The little old lady took a step forward and jabbed her finger into Daniel’s back.

‘YOU LEAVE DR JO ALONE!’ she shouted. All five feet of her.

He lifted his hand from my face. He turned around and stared at the little old lady, and after one brief moment of hesitation, he did exactly as he was told.

I think he was so shocked that he went back to his room like a naughty schoolboy.

The little old lady turned to me. ‘Are you okay, love? Do you want me to make you a cup of tea?’

The kindness of patients is everywhere. Studies show that an act of kindness not only benefits those who receive it, and provides a sense of well-being to those who give it, but even those who watch from the sidelines feel better just by witnessing it.

It is a true saying that those who have the least give the most.
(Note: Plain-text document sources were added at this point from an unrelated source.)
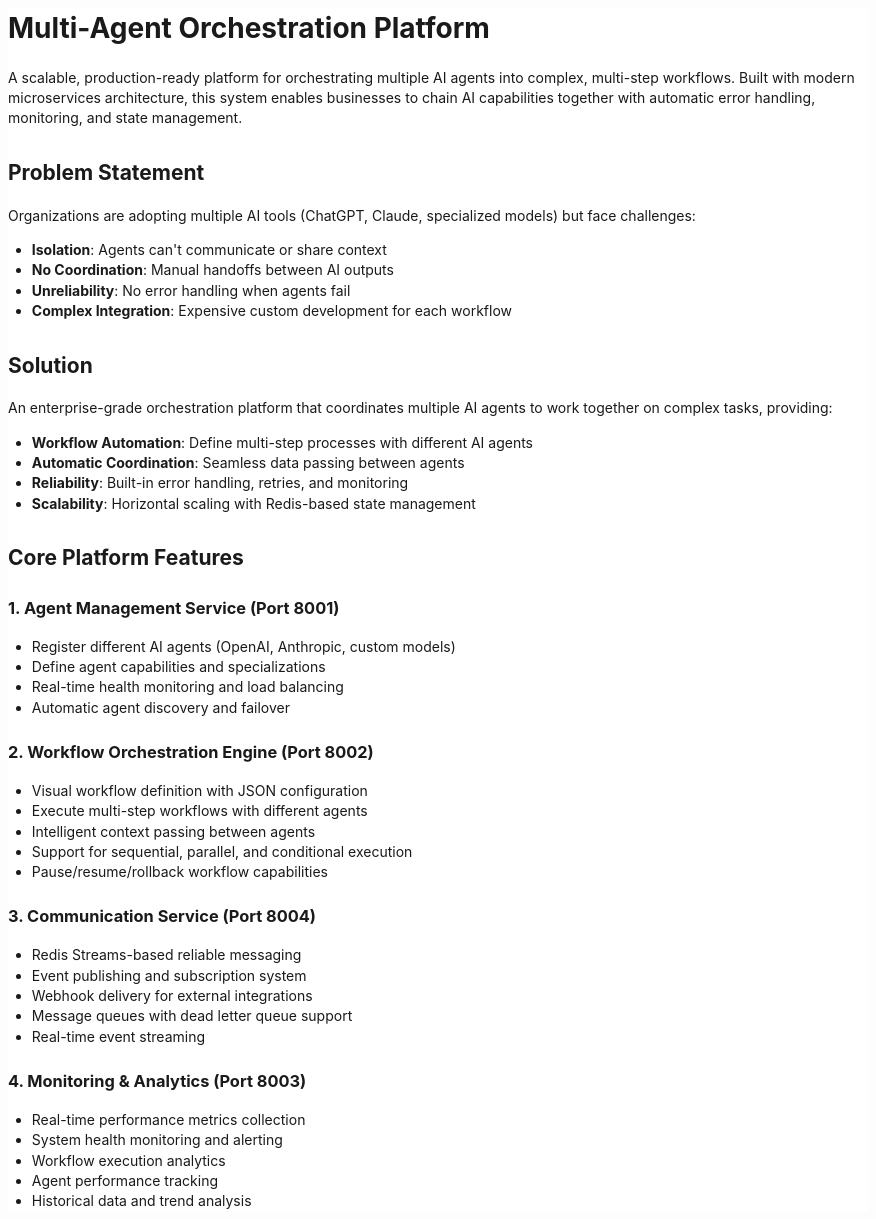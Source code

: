 # Multi-Agent Orchestration Platform

A scalable, production-ready platform for orchestrating multiple AI agents into complex, multi-step workflows. Built with modern microservices architecture, this system enables businesses to chain AI capabilities together with automatic error handling, monitoring, and state management.

## Problem Statement

Organizations are adopting multiple AI tools (ChatGPT, Claude, specialized models) but face challenges:
- **Isolation**: Agents can't communicate or share context
- **No Coordination**: Manual handoffs between AI outputs
- **Unreliability**: No error handling when agents fail
- **Complex Integration**: Expensive custom development for each workflow

## Solution

An enterprise-grade orchestration platform that coordinates multiple AI agents to work together on complex tasks, providing:
- **Workflow Automation**: Define multi-step processes with different AI agents
- **Automatic Coordination**: Seamless data passing between agents
- **Reliability**: Built-in error handling, retries, and monitoring
- **Scalability**: Horizontal scaling with Redis-based state management

## Core Platform Features

### 1. Agent Management Service (Port 8001)
- Register different AI agents (OpenAI, Anthropic, custom models)
- Define agent capabilities and specializations
- Real-time health monitoring and load balancing
- Automatic agent discovery and failover

### 2. Workflow Orchestration Engine (Port 8002)
- Visual workflow definition with JSON configuration
- Execute multi-step workflows with different agents
- Intelligent context passing between agents
- Support for sequential, parallel, and conditional execution
- Pause/resume/rollback workflow capabilities

### 3. Communication Service (Port 8004)
- Redis Streams-based reliable messaging
- Event publishing and subscription system
- Webhook delivery for external integrations
- Message queues with dead letter queue support
- Real-time event streaming

### 4. Monitoring & Analytics (Port 8003)
- Real-time performance metrics collection
- System health monitoring and alerting
- Workflow execution analytics
- Agent performance tracking
- Historical data and trend analysis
I have seen patients share their very few possessions and clothes with someone who has been admitted with nothing. There are some people who never have visitors or anyone to care about them, and during visiting hours, I have witnessed one patient invite another to join their family instead of sitting with no one. I have seen those who have been on the wards a long time make a cup of tea for someone who has just been admitted, afraid and alone. When you are world-weary, or ward-weary, when you have had your fill of unkindness and cruelty and suffering, to witness small and quiet acts of compassion restores your faith in the world like nothing else.

A PICU bed was found for Daniel and he spent two months there. Once his treatment began to work and his symptoms were more under control he came back to us, and the first thing he did when he arrived on the ward was to walk up to me and apologise.
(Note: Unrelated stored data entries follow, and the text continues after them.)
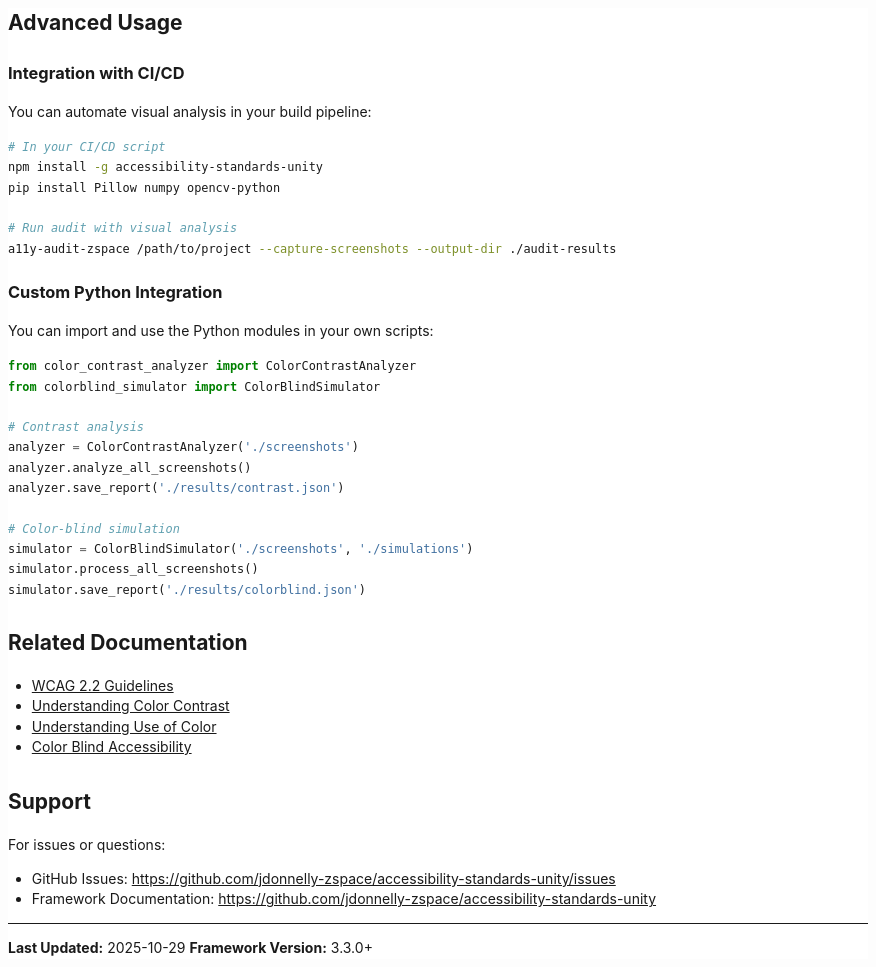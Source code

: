 ## Advanced Usage

### Integration with CI/CD

You can automate visual analysis in your build pipeline:

```bash
# In your CI/CD script
npm install -g accessibility-standards-unity
pip install Pillow numpy opencv-python

# Run audit with visual analysis
a11y-audit-zspace /path/to/project --capture-screenshots --output-dir ./audit-results
```

### Custom Python Integration

You can import and use the Python modules in your own scripts:

```python
from color_contrast_analyzer import ColorContrastAnalyzer
from colorblind_simulator import ColorBlindSimulator

# Contrast analysis
analyzer = ColorContrastAnalyzer('./screenshots')
analyzer.analyze_all_screenshots()
analyzer.save_report('./results/contrast.json')

# Color-blind simulation
simulator = ColorBlindSimulator('./screenshots', './simulations')
simulator.process_all_screenshots()
simulator.save_report('./results/colorblind.json')
```

## Related Documentation

- [WCAG 2.2 Guidelines](https://www.w3.org/WAI/WCAG22/quickref/)
- [Understanding Color Contrast](https://www.w3.org/WAI/WCAG21/Understanding/contrast-minimum.html)
- [Understanding Use of Color](https://www.w3.org/WAI/WCAG21/Understanding/use-of-color.html)
- [Color Blind Accessibility](https://www.w3.org/WAI/perspective-videos/colors/)

## Support

For issues or questions:
- GitHub Issues: https://github.com/jdonnelly-zspace/accessibility-standards-unity/issues
- Framework Documentation: https://github.com/jdonnelly-zspace/accessibility-standards-unity

---

**Last Updated:** 2025-10-29
**Framework Version:** 3.3.0+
I had never experienced physical intimidation before Daniel, but I had been verbally abused many times by mental health patients who were unwell, because when you are ill and afraid, when you feel trapped and helpless, you will take any weapon you can to defend yourself. In every single case, without exception, when the patient recovered they apologised to me – although none of them, including Daniel, had anything to apologise for. Their words and behaviour were the symptoms of an illness, in the same way that any physical illness gives us symptoms that are beyond our control.
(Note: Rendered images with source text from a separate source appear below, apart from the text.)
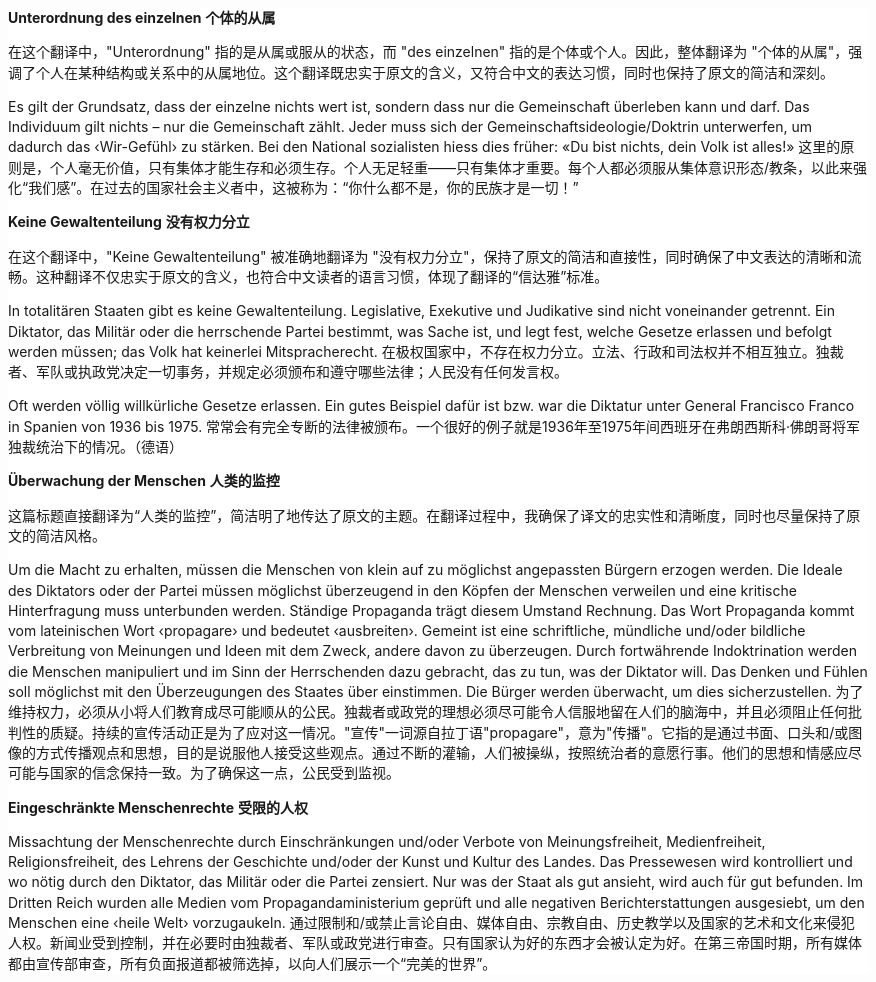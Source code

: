 **Unterordnung des einzelnen**
**个体的从属**

在这个翻译中，"Unterordnung" 指的是从属或服从的状态，而 "des einzelnen" 指的是个体或个人。因此，整体翻译为 "个体的从属"，强调了个人在某种结构或关系中的从属地位。这个翻译既忠实于原文的含义，又符合中文的表达习惯，同时也保持了原文的简洁和深刻。

Es gilt der Grundsatz, dass der einzelne nichts wert ist, sondern dass nur die Gemeinschaft überleben kann und darf. Das Individuum gilt nichts – nur die Gemeinschaft zählt. Jeder muss sich der Gemeinschaftsideologie/Doktrin unterwerfen, um dadurch das ‹Wir-Gefühl› zu stärken. Bei den National sozialisten hiess dies früher: «Du bist nichts, dein Volk ist alles!»
这里的原则是，个人毫无价值，只有集体才能生存和必须生存。个人无足轻重——只有集体才重要。每个人都必须服从集体意识形态/教条，以此来强化“我们感”。在过去的国家社会主义者中，这被称为：“你什么都不是，你的民族才是一切！”

**Keine Gewaltenteilung**
**没有权力分立**

在这个翻译中，"Keine Gewaltenteilung" 被准确地翻译为 "没有权力分立"，保持了原文的简洁和直接性，同时确保了中文表达的清晰和流畅。这种翻译不仅忠实于原文的含义，也符合中文读者的语言习惯，体现了翻译的“信达雅”标准。

In totalitären Staaten gibt es keine Gewaltenteilung. Legislative, Exekutive und Judikative sind nicht voneinander getrennt. Ein Diktator, das Militär oder die herrschende Partei bestimmt, was Sache ist, und legt fest, welche Gesetze erlassen und befolgt werden müssen; das Volk hat keinerlei Mitspracherecht.
在极权国家中，不存在权力分立。立法、行政和司法权并不相互独立。独裁者、军队或执政党决定一切事务，并规定必须颁布和遵守哪些法律；人民没有任何发言权。

Oft werden völlig willkürliche Gesetze erlassen. Ein gutes Beispiel dafür ist bzw. war die Diktatur unter General Francisco Franco in Spanien von 1936 bis 1975.
常常会有完全专断的法律被颁布。一个很好的例子就是1936年至1975年间西班牙在弗朗西斯科·佛朗哥将军独裁统治下的情况。（德语）

**Überwachung der Menschen**
**人类的监控**

这篇标题直接翻译为“人类的监控”，简洁明了地传达了原文的主题。在翻译过程中，我确保了译文的忠实性和清晰度，同时也尽量保持了原文的简洁风格。

Um die Macht zu erhalten, müssen die Menschen von klein auf zu möglichst angepassten Bürgern erzogen werden. Die Ideale des Diktators oder der Partei müssen möglichst überzeugend in den Köpfen der Menschen verweilen und eine kritische Hinterfragung muss unterbunden werden. Ständige Propaganda trägt diesem Umstand Rechnung. Das Wort Propaganda kommt vom lateinischen Wort ‹propagare› und bedeutet ‹ausbreiten›. Gemeint ist eine schriftliche, mündliche und/oder bildliche Verbreitung von Meinungen und Ideen mit dem Zweck, andere davon zu überzeugen. Durch fortwährende Indoktrination werden die Menschen manipuliert und im Sinn der Herrschenden dazu gebracht, das zu tun, was der Diktator will. Das Denken und Fühlen soll möglichst mit den Überzeugungen des Staates über einstimmen. Die Bürger werden überwacht, um dies sicherzustellen.
为了维持权力，必须从小将人们教育成尽可能顺从的公民。独裁者或政党的理想必须尽可能令人信服地留在人们的脑海中，并且必须阻止任何批判性的质疑。持续的宣传活动正是为了应对这一情况。"宣传"一词源自拉丁语"propagare"，意为"传播"。它指的是通过书面、口头和/或图像的方式传播观点和思想，目的是说服他人接受这些观点。通过不断的灌输，人们被操纵，按照统治者的意愿行事。他们的思想和情感应尽可能与国家的信念保持一致。为了确保这一点，公民受到监视。

**Eingeschränkte Menschenrechte**
**受限的人权**

Missachtung der Menschenrechte durch Einschränkungen und/oder Verbote von Meinungsfreiheit, Medienfreiheit, Religionsfreiheit, des Lehrens der Geschichte und/oder der Kunst und Kultur des Landes. Das Pressewesen wird kontrolliert und wo nötig durch den Diktator, das Militär oder die Partei zensiert. Nur was der Staat als gut ansieht, wird auch für gut befunden. Im Dritten Reich wurden alle Medien vom Propagandaministerium geprüft und alle negativen Berichterstattungen ausgesiebt, um den Menschen eine ‹heile Welt› vorzugaukeln.
通过限制和/或禁止言论自由、媒体自由、宗教自由、历史教学以及国家的艺术和文化来侵犯人权。新闻业受到控制，并在必要时由独裁者、军队或政党进行审查。只有国家认为好的东西才会被认定为好。在第三帝国时期，所有媒体都由宣传部审查，所有负面报道都被筛选掉，以向人们展示一个“完美的世界”。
As a society, we disregard the symptoms of mental illness and we view them as the person and not the disease. The language we use further dilutes them, until they become lost in the mundane and the everyday. OCD is not going back to check that a door is locked: OCD is walking along the middle of a dual carriageway picking up litter, because its presence brings an anxiety you are unable to bear. OCD is not being particular about the way your cupboard is arranged: OCD is urinating in your front room, because the rituals and counting exercises you are forced to complete before you are allowed to walk to the bathroom are so complex and so time-consuming that they do not allow you to get there in time. Schizophrenia is not a ‘split personality’: schizophrenia is sprinkling flour on the treads of your staircase because the voices you hear are so real that you want to catch the person who must be hiding in your house. Depressed is not a reaction to your football team losing: depressed is being consumed by a despair and a self-loathing that is so overwhelming you would rather end your life than continue to carry it with you for a moment longer.

To remain standing under the weight of these illnesses is a sign of the most enormous courage. To retain your humanity and kindness to others under that weight is nothing less than a miracle.